These different motivations create different actions and priorities in day-to-day care.

For instance, as Dr. Mikkael Sekeres describes, doctors who prioritize control or power can overreact when patients as for a second opinion. (I will say, though, that supporting second opinions is a nuanced thing -- from time to time, the inappropriate pursuit of multiple opinions will actually subvert, rather than support, the patient's health goals.)

We've frequently seen this with providers who use -- or don't use -- iClickCare.
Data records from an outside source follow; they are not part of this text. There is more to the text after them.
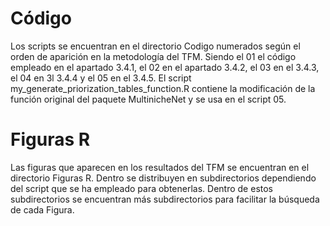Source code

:# Código
Los scripts se encuentran en el directorio Codigo numerados según el orden de aparición en la metodología del TFM. 
Siendo el 01 el código empleado en el apartado 3.4.1, el 02 en el apartado 3.4.2, el 03 en el 3.4.3, el 04 en 3l 3.4.4 y el 05 en el 3.4.5.
El script my_generate_priorization_tables_function.R contiene la modificación de la función original del paquete MultinicheNet y se usa en el script 05.
# Figuras R
Las figuras que aparecen en los resultados del TFM se encuentran en el directorio Figuras R.
Dentro se distribuyen en subdirectorios dependiendo del script que se ha empleado para obtenerlas. Dentro de estos subdirectorios se encuentran más subdirectorios para facilitar la búsqueda de cada Figura.
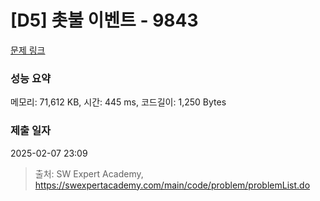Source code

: # [D5] 촛불 이벤트 - 9843 

[문제 링크](https://swexpertacademy.com/main/code/problem/problemDetail.do?contestProbId=AXGBKzuaPOoDFAXR) 

### 성능 요약

메모리: 71,612 KB, 시간: 445 ms, 코드길이: 1,250 Bytes

### 제출 일자

2025-02-07 23:09



> 출처: SW Expert Academy, https://swexpertacademy.com/main/code/problem/problemList.do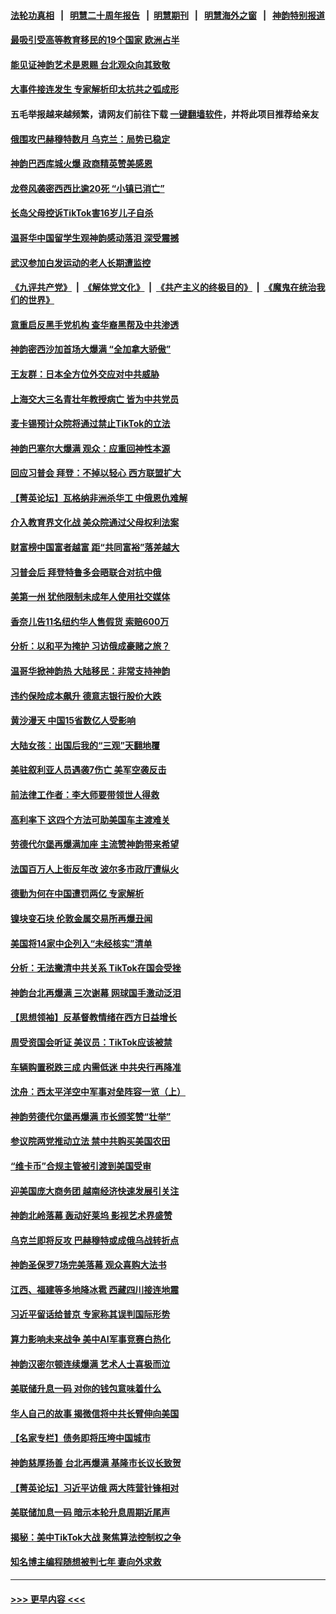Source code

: #### [法轮功真相](https://github.com/gfw-breaker/truth/blob/master/README.md?t=0) &nbsp;&nbsp;|&nbsp;&nbsp; [明慧二十周年报告](https://github.com/gfw-breaker/mh-reports/blob/master/README.md?t=0) &nbsp;&nbsp;|&nbsp;&nbsp;[明慧期刊](https://github.com/gfw-breaker/mh-qikan) &nbsp;&nbsp;|&nbsp;&nbsp; [明慧海外之窗](https://github.com/gfw-breaker/mh-news/blob/master/README.md?t=0) &nbsp;&nbsp;|&nbsp;&nbsp; [神韵特别报道](https://github.com/gfw-breaker/mh-news/blob/master/shenyun.md?t=0)
#### [最吸引受高等教育移民的19个国家 欧洲占半](../pages/nf4514/n13940435.md?t=03261543) 
#### [能见证神韵艺术是恩赐 台北观众向其致敬](../pages/nf4514/n13958507.md?t=03261543) 
#### [大事件接连发生 专家解析印太抗共之弧成形](../pages/nf4514/n13958409.md?t=03261543) 
#### 五毛举报越来越频繁，请网友们前往下载 [一键翻墙软件](https://github.com/gfw-breaker/ssr-accounts)，并将此项目推荐给亲友
#### [俄围攻巴赫穆特数月 乌克兰：局势已稳定](../pages/nf4514/n13958317.md?t=03261543) 
#### [神韵巴西库城火爆 政商精英赞美感恩](../pages/nf4514/n13958349.md?t=03261543) 
#### [龙卷风袭密西西比逾20死 “小镇已消亡”](../pages/nf4514/n13958331.md?t=03261543) 
#### [长岛父母控诉TikTok害16岁儿子自杀](../pages/nf4514/n13958082.md?t=03261543) 
#### [温哥华中国留学生观神韵感动落泪 深受震撼](../pages/nf4514/n13958320.md?t=03261543) 
#### [武汉参加白发运动的老人长期遭监控](../pages/nf4514/n13958205.md?t=03261543) 
#### [《九评共产党》](https://github.com/begood0513/9ping.md/blob/master/README.md) &nbsp;|&nbsp; [《解体党文化》](../../../../jtdwh.md/blob/master/README.md)  &nbsp;|&nbsp; [《共产主义的终极目的》](../../../../gczydzjmd.md/blob/master/README.md) &nbsp;|&nbsp; [《魔鬼在统治我们的世界》](../../../../mgztzwmdsj.md/blob/master/README.md) 
#### [意重启反黑手党机构 查华裔黑帮及中共渗透](../pages/nf4514/n13958232.md?t=03261543) 
#### [神韵密西沙加首场大爆满 “全加拿大骄傲”](../pages/nf4514/n13958152.md?t=03261543) 
#### [王友群：日本全方位外交应对中共威胁](../pages/nf4514/n13957903.md?t=03261543) 
#### [上海交大三名青壮年教授病亡 皆为中共党员](../pages/nf4514/n13958134.md?t=03261543) 
#### [麦卡锡预计众院将通过禁止TikTok的立法](../pages/nf4514/n13958001.md?t=03261543) 
#### [神韵巴塞尔大爆满 观众：应重回神性本源](../pages/nf4514/n13958048.md?t=03261543) 
#### [回应习普会 拜登：不掉以轻心 西方联盟扩大](../pages/nf4514/n13957992.md?t=03261543) 
#### [【菁英论坛】瓦格纳非洲杀华工 中俄恩仇难解](../pages/nf4514/n13957888.md?t=03261543) 
#### [介入教育界文化战 美众院通过父母权利法案](../pages/nf4514/n13957874.md?t=03261543) 
#### [财富榜中国富者越富 距“共同富裕”落差越大](../pages/nf4514/n13957890.md?t=03261543) 
#### [习普会后 拜登特鲁多会晤联合对抗中俄](../pages/nf4514/n13957812.md?t=03261543) 
#### [美第一州 犹他限制未成年人使用社交媒体](../pages/nf4514/n13957739.md?t=03261543) 
#### [香奈儿告11名纽约华人售假货 索赔600万](../pages/nf4514/n13957344.md?t=03261543) 
#### [分析：以和平为掩护 习访俄成豪赌之旅？](../pages/nf4514/n13957184.md?t=03261543) 
#### [温哥华掀神韵热 大陆移民：非常支持神韵](../pages/nf4514/n13957762.md?t=03261543) 
#### [违约保险成本飙升 德意志银行股价大跌](../pages/nf4514/n13957693.md?t=03261543) 
#### [黄沙漫天 中国15省数亿人受影响](../pages/nf4514/n13957566.md?t=03261543) 
#### [大陆女孩：出国后我的“三观”天翻地覆](../pages/nf4514/n13957356.md?t=03261543) 
#### [美驻叙利亚人员遇袭7伤亡 美军空袭反击](../pages/nf4514/n13957471.md?t=03261543) 
#### [前法律工作者：李大师要带领世人得救](../pages/nf4514/n13957207.md?t=03261543) 
#### [高利率下 这四个方法可助美国车主渡难关](../pages/nf4514/n13957238.md?t=03261543) 
#### [劳德代尔堡再爆满加座 主流赞神韵带来希望](../pages/nf4514/n13957696.md?t=03261543) 
#### [法国百万人上街反年改 波尔多市政厅遭纵火](../pages/nf4514/n13957335.md?t=03261543) 
#### [德勤为何在中国遭罚两亿 专家解析](../pages/nf4514/n13957104.md?t=03261543) 
#### [镍块变石块 伦敦金属交易所再爆丑闻](../pages/nf4514/n13957433.md?t=03261543) 
#### [美国将14家中企列入“未经核实”清单](../pages/nf4514/n13956999.md?t=03261543) 
#### [分析：无法撇清中共关系 TikTok在国会受挫](../pages/nf4514/n13957056.md?t=03261543) 
#### [神韵台北再爆满 三次谢幕 网球国手激动泛泪](../pages/nf4514/n13957086.md?t=03261543) 
#### [【思想领袖】反基督教情绪在西方日益增长](../pages/nf4514/n13934326.md?t=03261543) 
#### [周受资国会听证 美议员：TikTok应该被禁](../pages/nf4514/n13956957.md?t=03261543) 
#### [车辆购置税跌三成 内需低迷 中共央行再降准](../pages/nf4514/n13957069.md?t=03261543) 
#### [沈舟：西太平洋空中军事对垒阵容一览（上）](../pages/nf4514/n13956354.md?t=03261543) 
#### [神韵劳德代尔堡再爆满 市长颁奖赞“壮举”](../pages/nf4514/n13956838.md?t=03261543) 
#### [参议院两党推动立法 禁中共购买美国农田](../pages/nf4514/n13956955.md?t=03261543) 
#### [“维卡币”合规主管被引渡到美国受审](../pages/nf4514/n13956435.md?t=03261543) 
#### [迎美国庞大商务团 越南经济快速发展引关注](../pages/nf4514/n13957052.md?t=03261543) 
#### [神韵北岭落幕 轰动好莱坞 影视艺术界盛赞](../pages/nf4514/n13956918.md?t=03261543) 
#### [乌克兰即将反攻 巴赫穆特或成俄乌战转折点](../pages/nf4514/n13956750.md?t=03261543) 
#### [神韵圣保罗7场完美落幕 观众喜购大法书](../pages/nf4514/n13956765.md?t=03261543) 
#### [江西、福建等多地降冰雹 西藏四川接连地震](../pages/nf4514/n13956709.md?t=03261543) 
#### [习近平留话给普京 专家称其误判国际形势](../pages/nf4514/n13956572.md?t=03261543) 
#### [算力影响未来战争 美中AI军事竞赛白热化](../pages/nf4514/n13955963.md?t=03261543) 
#### [神韵汉密尔顿连续爆满 艺术人士喜极而泣](../pages/nf4514/n13956538.md?t=03261543) 
#### [美联储升息一码 对你的钱包意味着什么](../pages/nf4514/n13956303.md?t=03261543) 
#### [华人自己的故事 揭微信将中共长臂伸向美国](../pages/nf4514/n13955603.md?t=03261543) 
#### [【名家专栏】债务即将压垮中国城市](../pages/nf4514/n13953703.md?t=03261543) 
#### [神韵慈厚扬善 台北再爆满 基隆市长议长致贺](../pages/nf4514/n13956190.md?t=03261543) 
#### [【菁英论坛】习近平访俄 两大阵营针锋相对](../pages/nf4514/n13956271.md?t=03261543) 
#### [美联储加息一码 暗示本轮升息周期近尾声](../pages/nf4514/n13956192.md?t=03261543) 
#### [揭秘：美中TikTok大战 聚焦算法控制权之争](../pages/nf4514/n13956048.md?t=03261543) 
#### [知名博主编程随想被判七年 妻向外求救](../pages/nf4514/n13955870.md?t=03261543) 

----
#### [ >>> 更早内容 <<< ](../indexes/nf4514-earlier.md)
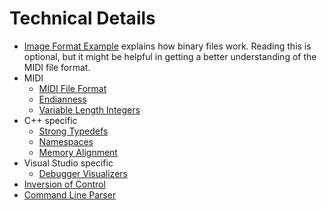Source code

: # Technical Details

* [Image Format Example](image-example.asciidoc) explains how binary files work. Reading this is optional, but it might be helpful in getting a better understanding of the MIDI file format.
* MIDI
  * [MIDI File Format](midi.md)
  * [Endianness](endianness.asciidoc)
  * [Variable Length Integers](variable-length-integers.md)
* C++ specific
  * [Strong Typedefs](strong-typedefs.md)
  * [Namespaces](namespace.md)
  * [Memory Alignment](memory-alignment.asciidoc)
* Visual Studio specific
  * [Debugger Visualizers](debugger-visualizers.asciidoc)
* [Inversion of Control](inversion-of-control.asciidoc)
* [Command Line Parser](command-line-parser.md)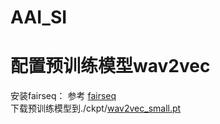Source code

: # AAI_SI

# 配置预训练模型wav2vec
安装fairseq： 参考  [fairseq](https://github.com/facebookresearch/fairseq#:~:text=To-,install,-fairseq%20and%20develop)  
下载预训练模型到./ckpt/[wav2vec_small.pt](https://dl.fbaipublicfiles.com/fairseq/wav2vec/wav2vec_small.pt) 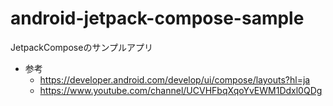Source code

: # android-jetpack-compose-sample
JetpackComposeのサンプルアプリ

- 参考
  - https://developer.android.com/develop/ui/compose/layouts?hl=ja
  - https://www.youtube.com/channel/UCVHFbqXqoYvEWM1Ddxl0QDg
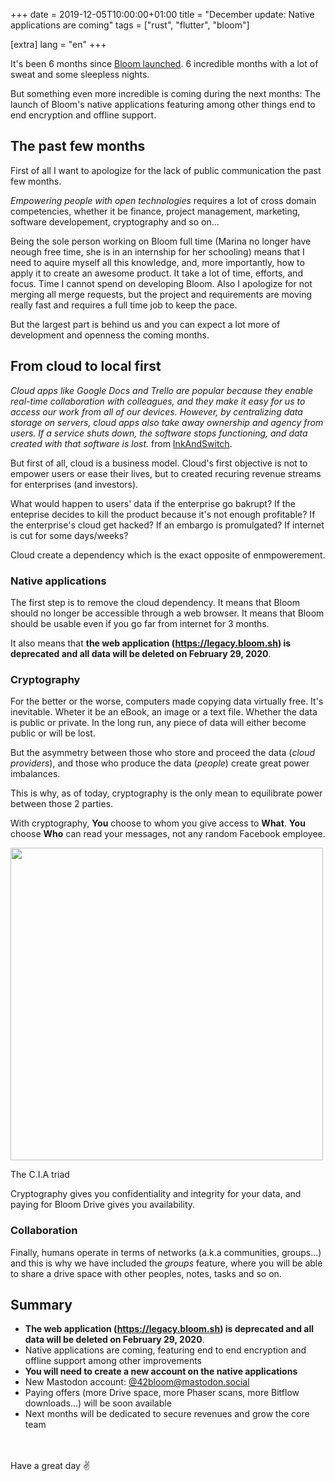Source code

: +++
date = 2019-12-05T10:00:00+01:00
title = "December update: Native applications are coming"
tags = ["rust", "flutter", "bloom"]

[extra]
lang = "en"
+++


It's been 6 months since <a href="/blog/bloom-a-free-and-open-source-google" target="_blank" rel="noopener">Bloom launched</a>.
6 incredible months with a lot of sweat and some sleepless nights.

But something even more incredible is coming during the next months: The launch of Bloom's native applications
featuring among other things end to end encryption and offline support.


## The past few months

First of all I want to apologize for the lack of public communication the past few months.

*Empowering people with open technologies* requires a lot of cross domain competencies, whether it be
finance, project management, marketing, software developement, cryptography and so on...

Being the sole person working on Bloom full time (Marina no longer have neough free time, she is
in an internship for her schooling) means that I need to aquire myself all this knowledge, and, more importantly,
how to apply it to create an awesome product. It take a lot of time, efforts, and focus. Time I cannot spend on developing Bloom.
Also I apologize for not merging all merge requests, but the project and requirements are moving really fast
and requires a full time job to keep the pace.

But the largest part is behind us and you can expect a lot more of development and openness the coming months.

## From cloud to local first

*Cloud apps like Google Docs and Trello are popular because they enable real-time collaboration with colleagues, and they make it easy for us to access our work from all of our devices. However, by centralizing data storage on servers, cloud apps also take away ownership and agency from users. If a service shuts down, the software stops functioning, and data created with that software is lost.* from [InkAndSwitch](https://www.inkandswitch.com/local-first.html).

But first of all, cloud is a business model. Cloud's first objective is not to empower users or ease their lives, but to
created recuring revenue streams for enterprises (and investors).

What would happen to users' data if the
enterprise go bakrupt? If the enteprise decides to kill the product because it's not enough profitable?
If the enterprise's cloud get hacked? If an embargo is promulgated? If internet is cut for some days/weeks?

Cloud create a dependency which is the exact opposite of enmpowerement.

### Native applications


The first step is to remove the cloud dependency. It means that Bloom should no longer be accessible through a web browser.
It means that Bloom should be usable even if you go far from internet for 3 months.


It also means that **the web application (<a href="https://legacy.bloom.sh" target="_blank" rel="noopener">https://legacy.bloom.sh</a>) is deprecated and all data will be deleted on February 29, 2020**.

### Cryptography

For the better or the worse, computers made copying data virtually free. It's inevitable.
Wheter it be an eBook, an image or a text file. Whether the data is public or private. In the long run,
any piece of data will either become public or will be lost.

But the asymmetry between those who store and proceed the data (*cloud providers*), and those who produce
the data (*people*) create great power imbalances.

This is why, as of today, cryptography is the only mean to equilibrate power between those 2 parties.

With cryptography, **You** choose to whom you give access to **What**. **You** choose **Who** can
read your messages, not any random Facebook employee.

<div class="center">
  <img src="cia_triad.jpg" height="500"/>

  The C.I.A triad
</div>

Cryptography gives you confidentiality and integrity for your data, and paying for Bloom Drive gives you availability.


### Collaboration

Finally, humans operate in terms of networks (a.k.a communities, groups...) and this is why we have included
the *groups* feature, where you will be able to share a drive space with other peoples, notes, tasks and so on.


## Summary

* **The web application (<a href="https://legacy.bloom.sh" target="_blank" rel="noopener">https://legacy.bloom.sh</a>) is deprecated and all data will be deleted on February 29, 2020**.
* Native applications are coming, featuring end to end encryption and offline support among other improvements
* **You will need to create a new account on the native applications**
* New Mastodon account: <a href="https://mastodon.social/@42bloom" target="_blank" rel="noopener">@42bloom@mastodon.social</a>
* Paying offers (more Drive space, more Phaser scans, more Bitflow downloads...) will be soon available
* Next months will be dedicated to secure revenues and grow the core team

<br />
<br />
Have a great day ✌️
You can often predict the administrators and providers who embrace this collaboration tool.

Those who embrace telemedicine and collaboration are motivated by good care, not power or financial reward.

 

(Although, ironically, both power and financial reward seem to come from innovating and collaborating.) Those who embrace it are willing to take a risk (just the risk of having tried something.) Those who embrace it see their colleagues as friends and allies rather than as competitors.

In the same way that Dr. Sekeres believes that opening oneself to second opinions is part of being a good doctor, we believe that opening oneself to collaboration and technology is part of being a good doctor in 2015 and beyond.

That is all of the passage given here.